TJX 2Q Same-Store Sales Beat Estimates
TJX Cos, the owner of off-price retailers TJ Maxx and Marshalls, reported a better-than-expected rise in quarterly comparable store sales as more bargain-hungry shoppers visited its outlets.
The company's shares rose 4.2 percent to $74.60 in premarket trading on Tuesday.
Sales at stores open for more than a year rose 6 percent in the second quarter ended Aug. 1, handily beating the 3 percent rise analysts polled by research firm Consensus Metrix had expected.
"It was great to see that comp sales were entirely driven by customer traffic - our fifth consecutive quarter of sequential traffic improvement," CEO Carol Meyrowitz said in a statement.

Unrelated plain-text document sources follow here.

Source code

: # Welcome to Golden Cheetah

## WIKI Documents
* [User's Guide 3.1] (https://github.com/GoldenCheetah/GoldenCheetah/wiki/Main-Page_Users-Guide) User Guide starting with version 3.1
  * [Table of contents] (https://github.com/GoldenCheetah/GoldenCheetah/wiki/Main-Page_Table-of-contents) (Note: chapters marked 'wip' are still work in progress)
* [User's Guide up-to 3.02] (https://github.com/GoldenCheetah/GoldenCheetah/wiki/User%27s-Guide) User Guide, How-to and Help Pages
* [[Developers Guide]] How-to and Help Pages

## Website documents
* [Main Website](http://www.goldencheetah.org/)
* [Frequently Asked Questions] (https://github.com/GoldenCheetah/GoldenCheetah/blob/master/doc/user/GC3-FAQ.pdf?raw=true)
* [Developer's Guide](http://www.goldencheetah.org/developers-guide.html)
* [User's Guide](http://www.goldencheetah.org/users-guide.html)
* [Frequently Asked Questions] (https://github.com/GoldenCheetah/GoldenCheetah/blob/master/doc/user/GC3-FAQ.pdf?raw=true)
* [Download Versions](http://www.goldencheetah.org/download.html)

Off-price retailers offer labels such as Dolce and Gabbana or Juicy Couture at low prices. Often, this is off-season merchandise sourced from manufacturers or department store operators.

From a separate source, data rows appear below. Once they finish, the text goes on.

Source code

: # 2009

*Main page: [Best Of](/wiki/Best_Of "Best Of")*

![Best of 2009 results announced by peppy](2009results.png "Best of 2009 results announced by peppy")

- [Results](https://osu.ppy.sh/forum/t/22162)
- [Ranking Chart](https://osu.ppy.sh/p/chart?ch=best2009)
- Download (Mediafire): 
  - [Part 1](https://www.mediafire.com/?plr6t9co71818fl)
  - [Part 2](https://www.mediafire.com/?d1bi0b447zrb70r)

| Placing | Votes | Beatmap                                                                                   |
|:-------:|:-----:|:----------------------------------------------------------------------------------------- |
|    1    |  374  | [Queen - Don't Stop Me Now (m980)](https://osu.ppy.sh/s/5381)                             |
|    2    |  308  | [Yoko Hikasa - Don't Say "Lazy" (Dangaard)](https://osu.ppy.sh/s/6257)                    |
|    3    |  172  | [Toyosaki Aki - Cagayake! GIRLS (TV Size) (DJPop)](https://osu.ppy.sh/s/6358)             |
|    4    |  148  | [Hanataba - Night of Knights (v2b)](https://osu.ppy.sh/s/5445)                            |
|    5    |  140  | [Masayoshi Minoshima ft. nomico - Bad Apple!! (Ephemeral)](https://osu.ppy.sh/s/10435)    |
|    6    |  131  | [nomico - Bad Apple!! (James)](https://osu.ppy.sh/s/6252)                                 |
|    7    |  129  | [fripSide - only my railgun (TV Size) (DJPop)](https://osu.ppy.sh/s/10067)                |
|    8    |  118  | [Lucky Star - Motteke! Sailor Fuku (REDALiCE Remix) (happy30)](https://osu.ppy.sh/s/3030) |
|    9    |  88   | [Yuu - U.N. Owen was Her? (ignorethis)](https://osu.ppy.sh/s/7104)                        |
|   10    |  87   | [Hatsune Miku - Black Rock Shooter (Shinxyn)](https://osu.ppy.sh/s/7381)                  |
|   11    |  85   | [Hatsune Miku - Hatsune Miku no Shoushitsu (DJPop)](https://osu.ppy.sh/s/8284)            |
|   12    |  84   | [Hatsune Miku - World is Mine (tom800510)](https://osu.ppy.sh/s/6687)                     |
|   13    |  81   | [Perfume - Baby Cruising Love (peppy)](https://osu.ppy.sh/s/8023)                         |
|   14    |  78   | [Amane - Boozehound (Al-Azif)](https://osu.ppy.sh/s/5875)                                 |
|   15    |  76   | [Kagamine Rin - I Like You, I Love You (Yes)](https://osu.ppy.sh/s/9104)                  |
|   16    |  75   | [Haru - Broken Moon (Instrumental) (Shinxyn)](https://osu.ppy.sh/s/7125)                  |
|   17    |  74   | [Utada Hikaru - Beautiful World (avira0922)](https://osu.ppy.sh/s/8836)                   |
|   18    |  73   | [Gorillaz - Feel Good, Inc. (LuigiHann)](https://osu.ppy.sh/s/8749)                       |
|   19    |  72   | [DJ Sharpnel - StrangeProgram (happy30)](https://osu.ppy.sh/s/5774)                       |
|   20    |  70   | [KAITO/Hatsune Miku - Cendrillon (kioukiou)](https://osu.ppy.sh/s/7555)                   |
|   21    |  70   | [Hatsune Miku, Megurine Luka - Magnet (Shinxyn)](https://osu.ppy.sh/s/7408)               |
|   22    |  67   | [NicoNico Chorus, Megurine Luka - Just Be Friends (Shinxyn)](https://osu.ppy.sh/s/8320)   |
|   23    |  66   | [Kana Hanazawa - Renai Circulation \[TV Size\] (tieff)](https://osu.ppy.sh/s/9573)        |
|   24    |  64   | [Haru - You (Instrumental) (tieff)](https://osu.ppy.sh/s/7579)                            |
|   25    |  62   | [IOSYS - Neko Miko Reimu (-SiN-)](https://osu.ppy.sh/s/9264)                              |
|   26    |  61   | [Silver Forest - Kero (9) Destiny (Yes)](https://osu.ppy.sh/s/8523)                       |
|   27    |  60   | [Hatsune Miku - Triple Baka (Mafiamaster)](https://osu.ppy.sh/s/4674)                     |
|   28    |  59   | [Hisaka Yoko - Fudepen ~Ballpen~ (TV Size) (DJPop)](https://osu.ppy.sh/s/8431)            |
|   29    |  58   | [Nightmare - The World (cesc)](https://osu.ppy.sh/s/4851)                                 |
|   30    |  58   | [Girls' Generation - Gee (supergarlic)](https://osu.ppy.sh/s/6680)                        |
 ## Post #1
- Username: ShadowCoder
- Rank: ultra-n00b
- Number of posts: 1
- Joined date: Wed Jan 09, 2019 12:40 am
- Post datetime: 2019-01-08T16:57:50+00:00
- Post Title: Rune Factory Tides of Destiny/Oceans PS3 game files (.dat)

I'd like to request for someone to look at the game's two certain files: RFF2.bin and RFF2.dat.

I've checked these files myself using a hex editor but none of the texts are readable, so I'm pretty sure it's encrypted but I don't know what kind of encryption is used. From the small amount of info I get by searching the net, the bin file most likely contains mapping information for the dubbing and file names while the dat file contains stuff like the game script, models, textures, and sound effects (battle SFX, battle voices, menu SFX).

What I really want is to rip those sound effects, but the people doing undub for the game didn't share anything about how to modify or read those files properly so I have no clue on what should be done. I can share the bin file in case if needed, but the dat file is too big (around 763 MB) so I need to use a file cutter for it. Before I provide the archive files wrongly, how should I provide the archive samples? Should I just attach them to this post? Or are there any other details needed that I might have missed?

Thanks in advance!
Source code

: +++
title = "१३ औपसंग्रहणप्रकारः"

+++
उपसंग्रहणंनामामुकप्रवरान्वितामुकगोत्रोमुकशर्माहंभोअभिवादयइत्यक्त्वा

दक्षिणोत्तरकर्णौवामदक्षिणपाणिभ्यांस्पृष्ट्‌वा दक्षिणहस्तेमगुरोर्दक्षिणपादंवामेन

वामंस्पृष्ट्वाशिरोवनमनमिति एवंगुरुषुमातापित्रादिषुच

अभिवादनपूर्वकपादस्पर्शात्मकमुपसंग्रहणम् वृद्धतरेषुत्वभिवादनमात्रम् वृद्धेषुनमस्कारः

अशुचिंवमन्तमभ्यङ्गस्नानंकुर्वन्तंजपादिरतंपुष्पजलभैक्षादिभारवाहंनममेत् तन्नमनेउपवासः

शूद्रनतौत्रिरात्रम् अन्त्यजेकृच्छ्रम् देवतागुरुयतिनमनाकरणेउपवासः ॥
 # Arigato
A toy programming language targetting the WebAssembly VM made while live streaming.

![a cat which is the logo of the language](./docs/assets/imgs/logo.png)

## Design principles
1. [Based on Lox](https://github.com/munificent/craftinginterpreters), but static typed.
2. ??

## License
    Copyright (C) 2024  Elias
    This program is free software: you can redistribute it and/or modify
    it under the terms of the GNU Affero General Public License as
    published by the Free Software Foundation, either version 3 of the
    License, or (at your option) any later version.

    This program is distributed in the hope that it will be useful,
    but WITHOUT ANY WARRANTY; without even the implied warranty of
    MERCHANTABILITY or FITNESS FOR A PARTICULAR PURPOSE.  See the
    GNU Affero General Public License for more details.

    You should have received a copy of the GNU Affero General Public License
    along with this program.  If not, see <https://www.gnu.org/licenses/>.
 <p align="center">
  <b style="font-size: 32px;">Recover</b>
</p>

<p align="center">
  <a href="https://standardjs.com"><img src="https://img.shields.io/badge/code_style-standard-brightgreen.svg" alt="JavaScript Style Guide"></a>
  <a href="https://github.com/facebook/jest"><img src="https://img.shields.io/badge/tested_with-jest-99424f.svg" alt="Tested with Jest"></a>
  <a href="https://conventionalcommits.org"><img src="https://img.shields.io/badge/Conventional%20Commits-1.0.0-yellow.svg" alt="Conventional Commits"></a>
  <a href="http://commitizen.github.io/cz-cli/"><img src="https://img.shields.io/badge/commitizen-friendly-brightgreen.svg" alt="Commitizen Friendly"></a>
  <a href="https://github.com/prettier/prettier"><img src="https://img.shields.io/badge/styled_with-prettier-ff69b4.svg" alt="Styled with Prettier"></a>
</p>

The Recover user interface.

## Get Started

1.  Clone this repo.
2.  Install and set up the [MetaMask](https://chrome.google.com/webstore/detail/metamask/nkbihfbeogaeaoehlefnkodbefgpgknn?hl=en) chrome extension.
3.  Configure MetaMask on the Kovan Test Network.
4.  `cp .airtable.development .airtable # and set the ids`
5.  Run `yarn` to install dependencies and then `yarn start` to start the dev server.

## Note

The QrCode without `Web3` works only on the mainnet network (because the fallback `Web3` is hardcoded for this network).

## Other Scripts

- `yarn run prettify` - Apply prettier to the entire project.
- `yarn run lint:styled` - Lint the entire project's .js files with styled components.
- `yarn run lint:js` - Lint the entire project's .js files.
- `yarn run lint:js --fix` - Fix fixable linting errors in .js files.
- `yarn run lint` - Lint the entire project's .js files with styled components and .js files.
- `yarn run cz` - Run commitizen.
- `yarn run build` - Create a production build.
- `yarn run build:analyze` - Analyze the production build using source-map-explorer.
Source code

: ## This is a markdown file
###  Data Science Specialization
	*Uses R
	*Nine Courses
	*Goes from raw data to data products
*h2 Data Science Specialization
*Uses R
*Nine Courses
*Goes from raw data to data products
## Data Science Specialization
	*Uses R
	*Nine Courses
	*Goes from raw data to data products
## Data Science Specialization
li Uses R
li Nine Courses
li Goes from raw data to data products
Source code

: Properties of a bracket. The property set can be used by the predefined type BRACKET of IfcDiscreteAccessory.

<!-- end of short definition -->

TJX said its net income rose to $549.3 million, or 80 cents per share, from $517.6 million, or 73 cents per share, a year earlier.
Revenue rose to $7.36 billion from $6.92 billion.

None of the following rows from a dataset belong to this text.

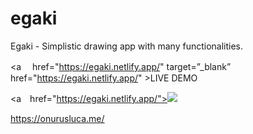 # egaki
Egaki -  Simplistic drawing app with many functionalities.

<a　 href="https://egaki.netlify.app/" target=”_blank” href="https://egaki.netlify.app/" >LIVE DEMO</a>


<a　href="https://egaki.netlify.app/"><img src="https://www.linkpicture.com/q/egaki.png" type="image"></a>


https://onurusluca.me/
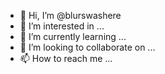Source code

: - 👋 Hi, I’m @blurswashere
- 👀 I’m interested in ...
- 🌱 I’m currently learning ...
- 💞️ I’m looking to collaborate on ...
- 📫 How to reach me ...

<!---
blurswashere/blurswashere is a ✨ special ✨ repository because its `README.md` (this file) appears on your GitHub profile.
You can click the Preview link to take a look at your changes.
--->
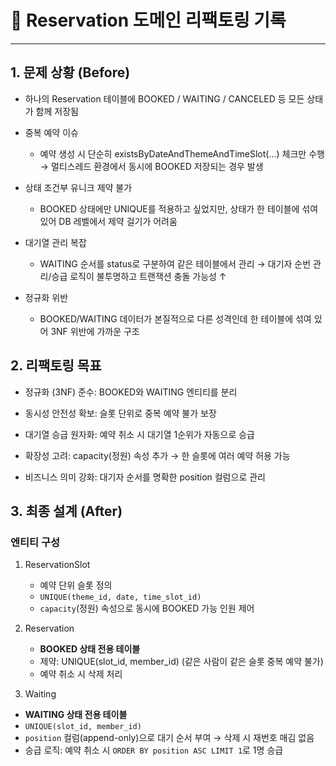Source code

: # 📝 Reservation 도메인 리팩토링 기록
---

## 1. 문제 상황 (Before)
- 하나의 Reservation 테이블에 BOOKED / WAITING / CANCELED 등 모든 상태가 함께 저장됨

- 중복 예약 이슈
    - 예약 생성 시 단순히 existsByDateAndThemeAndTimeSlot(...) 체크만 수행 → 멀티스레드 환경에서 동시에 BOOKED 저장되는 경우 발생

- 상태 조건부 유니크 제약 불가
    - BOOKED 상태에만 UNIQUE를 적용하고 싶었지만, 상태가 한 테이블에 섞여 있어 DB 레벨에서 제약 걸기가 어려움

- 대기열 관리 복잡
    - WAITING 순서를 status로 구분하여 같은 테이블에서 관리 → 대기자 순번 관리/승급 로직이 불투명하고 트랜잭션 충돌 가능성 ↑

- 정규화 위반
    - BOOKED/WAITING 데이터가 본질적으로 다른 성격인데 한 테이블에 섞여 있어 3NF 위반에 가까운 구조
  

## 2. 리팩토링 목표

- 정규화 (3NF) 준수: BOOKED와 WAITING 엔티티를 분리

- 동시성 안전성 확보: 슬롯 단위로 중복 예약 불가 보장

- 대기열 승급 원자화: 예약 취소 시 대기열 1순위가 자동으로 승급

- 확장성 고려: capacity(정원) 속성 추가 → 한 슬롯에 여러 예약 허용 가능

- 비즈니스 의미 강화: 대기자 순서를 명확한 position 컬럼으로 관리

## 3. 최종 설계 (After)

### 엔티티 구성

1. ReservationSlot
    - 예약 단위 슬롯 정의
    - `UNIQUE(theme_id, date, time_slot_id)`
    - `capacity`(정원) 속성으로 동시에 BOOKED 가능 인원 제어
   
2. Reservation
    - **BOOKED 상태 전용 테이블**
    - 제약: UNIQUE(slot_id, member_id) (같은 사람이 같은 슬롯 중복 예약 불가)
    - 예약 취소 시 삭제 처리
3. Waiting
- **WAITING 상태 전용 테이블**
- `UNIQUE(slot_id, member_id)`
- `position` 컬럼(append-only)으로 대기 순서 부여 → 삭제 시 재번호 매김 없음
- 승급 로직: 예약 취소 시 `ORDER BY position ASC LIMIT 1`로 1명 승급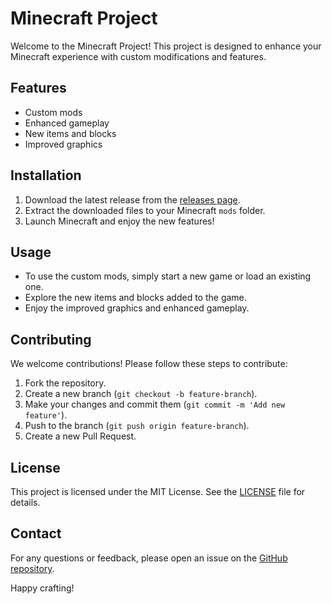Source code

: # Minecraft Project

Welcome to the Minecraft Project! This project is designed to enhance your Minecraft experience with custom modifications and features.

## Features

- Custom mods
- Enhanced gameplay
- New items and blocks
- Improved graphics

## Installation

1. Download the latest release from the [releases page](https://github.com/khabzox/minecraft/releases).
2. Extract the downloaded files to your Minecraft `mods` folder.
3. Launch Minecraft and enjoy the new features!

## Usage

- To use the custom mods, simply start a new game or load an existing one.
- Explore the new items and blocks added to the game.
- Enjoy the improved graphics and enhanced gameplay.

## Contributing

We welcome contributions! Please follow these steps to contribute:

1. Fork the repository.
2. Create a new branch (`git checkout -b feature-branch`).
3. Make your changes and commit them (`git commit -m 'Add new feature'`).
4. Push to the branch (`git push origin feature-branch`).
5. Create a new Pull Request.

## License

This project is licensed under the MIT License. See the [LICENSE](LICENSE) file for details.

## Contact

For any questions or feedback, please open an issue on the [GitHub repository](https://github.com/khabzox/minecraft).

Happy crafting!
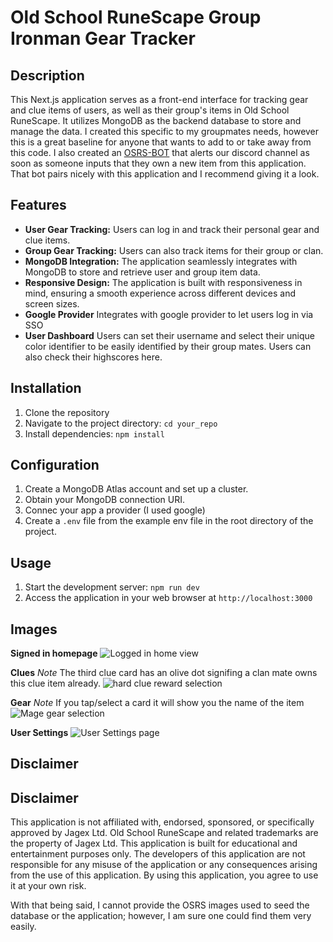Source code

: # Old School RuneScape Group Ironman Gear Tracker

## Description

This Next.js application serves as a front-end interface for tracking gear and clue items of users, as well as their group's items in Old School RuneScape. It utilizes MongoDB as the backend database to store and manage the data. I created this specific to my groupmates needs, however this is a great baseline for anyone that wants to add to or take away from this code. I also created an [OSRS-BOT](https://github.com/Caleb-Kuss/osrs-bot) that alerts our discord channel as soon as someone inputs that they own a new item from this application. That bot pairs nicely with this application and I recommend giving it a look.

## Features

- **User Gear Tracking:** Users can log in and track their personal gear and clue items.
- **Group Gear Tracking:** Users can also track items for their group or clan.
- **MongoDB Integration:** The application seamlessly integrates with MongoDB to store and retrieve user and group item data.
- **Responsive Design:** The application is built with responsiveness in mind, ensuring a smooth experience across different devices and screen sizes.
- **Google Provider** Integrates with google provider to let users log in via SSO
- **User Dashboard** Users can set their username and select their unique color identifier to be easily identified by their group mates. Users can also check their highscores here.

## Installation

1. Clone the repository
2. Navigate to the project directory: `cd your_repo`
3. Install dependencies: `npm install`

## Configuration

1. Create a MongoDB Atlas account and set up a cluster.
1. Obtain your MongoDB connection URI.
1. Connec your app a provider (I used google)
1. Create a `.env` file from the example env file in the root directory of the project.

## Usage

1. Start the development server: `npm run dev`
2. Access the application in your web browser at `http://localhost:3000`

## Images

**Signed in homepage**
![Logged in home view](/public/readme/loggedinhome.png)

**Clues**
_Note_ The third clue card has an olive dot signifing a clan mate owns this clue item already.
![hard clue reward selection](/public/readme/hardcluerewards.png)

**Gear**
_Note_ If you tap/select a card it will show you the name of the item
![Mage gear selection](/public/readme/magegearselection.png)

**User Settings**
![User Settings page](/public/readme/usersettings.png)

## Disclaimer

## Disclaimer

This application is not affiliated with, endorsed, sponsored, or specifically approved by Jagex Ltd. Old School RuneScape and related trademarks are the property of Jagex Ltd. This application is built for educational and entertainment purposes only. The developers of this application are not responsible for any misuse of the application or any consequences arising from the use of this application. By using this application, you agree to use it at your own risk.

With that being said, I cannot provide the OSRS images used to seed the database or the application; however, I am sure one could find them very easily.
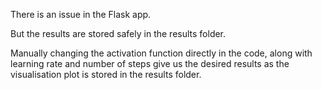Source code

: There is an issue in the Flask app.

But the results are stored safely in the results folder.

Manually changing the activation function directly in the code, along with learning rate and number of steps give us the desired results as the visualisation plot is stored in the results folder.



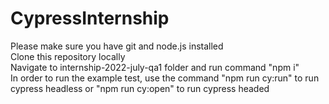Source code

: # CypressInternship

Please make sure you have git and node.js installed<br>
Clone this repository locally<br>
Navigate to internship-2022-july-qa1 folder and run command "npm i"<br>
In order to run the example test, use the command "npm run cy:run" to run cypress headless or "npm run cy:open" to run cypress headed<br>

Analysts on average had expected a profit of 76 cents per share on revenue of $7.25 billion, according to Thomson Reuters I/B/E/S.
TJX also raised its full-year profit forecast to $3.24-$3.28 per share from $3.21-$3.27. The company had earlier raised its full-year forecast in May.
Up to Monday's close of $71.61, the stock had risen about 4 percent this year.